This post is a part of a series detailing my trip to Chicago (from Sunday to Thursday). To see the post for Sunday, click here.
To see the post for Monday, click here.
To see the post for Tuesday, click here.
To see the post for Wednesday, click here.
It was the last day in Chicago, which meant it was the last day to do all of the most Chicago things possible. There’s one thing that is so Chicago that pretty much every mention of the city evokes in my mind. Deep-dish Chicago-style pizza. With our final day in the city, there was no way that we didn’t go for pizza, even if it did mean that it was our brunch that day. We went to the same place that we had gone to and failed to eat at several times before, Lou Malnati’s. The reviews on Yelp were too good to pass up on.

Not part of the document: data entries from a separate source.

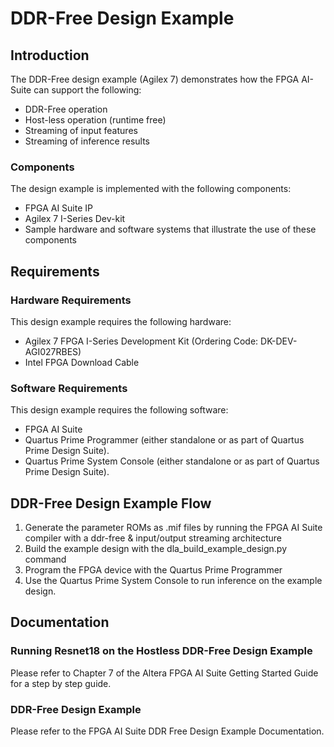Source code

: # DDR-Free Design Example

## Introduction
The DDR-Free design example (Agilex 7) demonstrates how the FPGA AI-Suite can support the following: 
-	DDR-Free operation
-	Host-less operation (runtime free)
-	Streaming of input features
-	Streaming of inference results

### Components
The design example is implemented with the following components: 
-	FPGA AI Suite IP 
-	Agilex 7 I-Series Dev-kit 
-	Sample hardware and software systems that illustrate the use of these components

## Requirements 
### Hardware Requirements 
This design example requires the following hardware:
-	Agilex 7 FPGA I-Series Development Kit (Ordering Code: DK-DEV-AGI027RBES)
-	Intel FPGA Download Cable

### Software Requirements
This design example requires the following software:
-	FPGA AI Suite
-	Quartus Prime Programmer (either standalone or as part of Quartus Prime Design Suite).
-	Quartus Prime System Console (either standalone or as part of Quartus Prime Design Suite).

## DDR-Free Design Example Flow
1. Generate the parameter ROMs as .mif files by running the FPGA AI Suite compiler with a 
   ddr-free & input/output streaming architecture 
2. Build the example design with the dla_build_example_design.py command
3. Program the FPGA device with the Quartus Prime Programmer
4. Use the Quartus Prime System Console to run inference on the example design.

## Documentation
### Running Resnet18 on the Hostless DDR-Free Design Example 
Please refer to Chapter 7 of the Altera FPGA AI Suite Getting Started Guide for a step by step guide.

### DDR-Free Design Example
Please refer to the FPGA AI Suite DDR Free Design Example Documentation. 
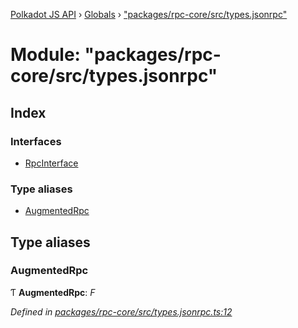 [Polkadot JS API](../README.md) › [Globals](../globals.md) › ["packages/rpc-core/src/types.jsonrpc"](_packages_rpc_core_src_types_jsonrpc_.md)

# Module: "packages/rpc-core/src/types.jsonrpc"

## Index

### Interfaces

* [RpcInterface](../interfaces/_packages_rpc_core_src_types_jsonrpc_.rpcinterface.md)

### Type aliases

* [AugmentedRpc](_packages_rpc_core_src_types_jsonrpc_.md#augmentedrpc)

## Type aliases

###  AugmentedRpc

Ƭ **AugmentedRpc**: *F*

*Defined in [packages/rpc-core/src/types.jsonrpc.ts:12](https://github.com/polkadot-js/api/blob/9d1af1eae/packages/rpc-core/src/types.jsonrpc.ts#L12)*
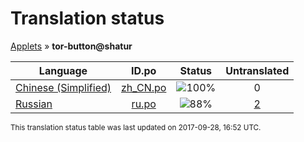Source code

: # Translation status
[Applets](../../README.md) &#187; **tor-button@shatur**

Language | ID.po | Status | Untranslated
---------|:--:|:------:|:-----------:
[Chinese (Simplified)](../../language-status/zh_CN.md) | [zh_CN.po](po/zh_CN.po) | ![100%](http://progressed.io/bar/100) | 0
[Russian](../../language-status/ru.md) | [ru.po](po/ru.po) | ![88%](http://progressed.io/bar/88) | [2](untranslated-po/ru.md)

<sup>This translation status table was last updated on 2017-09-28, 16:52 UTC.</sup>
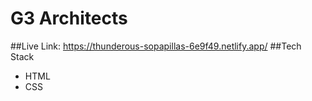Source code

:# G3 Architects
##Live Link:
https://thunderous-sopapillas-6e9f49.netlify.app/
##Tech Stack
- HTML
- CSS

We ordered almost immediately after arriving, knowing that it would take forever to bake and that we had to go for a Riverboat tour soon. The most exciting thing about that meal didn’t end up being the too-heavy, yet delicious pizza. In our wait, we decided to play the phone game, where everyone put their phones in a stack (you can see it in the picture) in the middle of the table and whoever touched it would have to pay for everyone’s meal. The pizza was authentic, and so was the price. In fact, it was so authentic that a group of teenagers managed to go nearly an hour without touching their phones and ended up telling stories, like how one of them had his phone stolen by a racist pickpocket and had to confront them continuously for nearly an hour to get it back as well as some of their attempts to pick up girls from FBLA.
After the meal, we realized we were late for the riverboat and ran several blocks with stomachs filled with excessive amounts of cheese and grease. At the river, we got onto our boat and began to learn about the architecture of the city from our awesome tour guide named Jim. Jim reminded me of Gary Busey, if Gary Busey wasn’t insane, was from Chicago, was a huge fan of architecture and was a Riverboat tour guide. I got a ton of solid pictures from the ride and learned a lot, so shout out to Jim.
After a short trip to Navy Pier, we headed to awards, where we listened to instrumental versions of top 40 singles and stock dubstep while people walked on stage and received some sort of plastic-y glass trophy things and some cash while everyone yelled a lot. It was a lot more exciting than that, but after 3 hours of it, it got tiring. My school won a lot, which was cool, especially when a good friend of mine (the one who had the existential crisis won the biggest award possible). After a few hours of celebration, we headed back to the hotel and were given less than an hour to get dinner and pack up all of our stuff before loading onto the bus for another super long bus ride.
I didn’t think it was possible, but this bus ride was less fun than first, lacking the anticipation of seeing a new place and enjoying a week of competition and friendship. The only anticipation was for my own bed. I knew that in a few days it would be back to the old grind.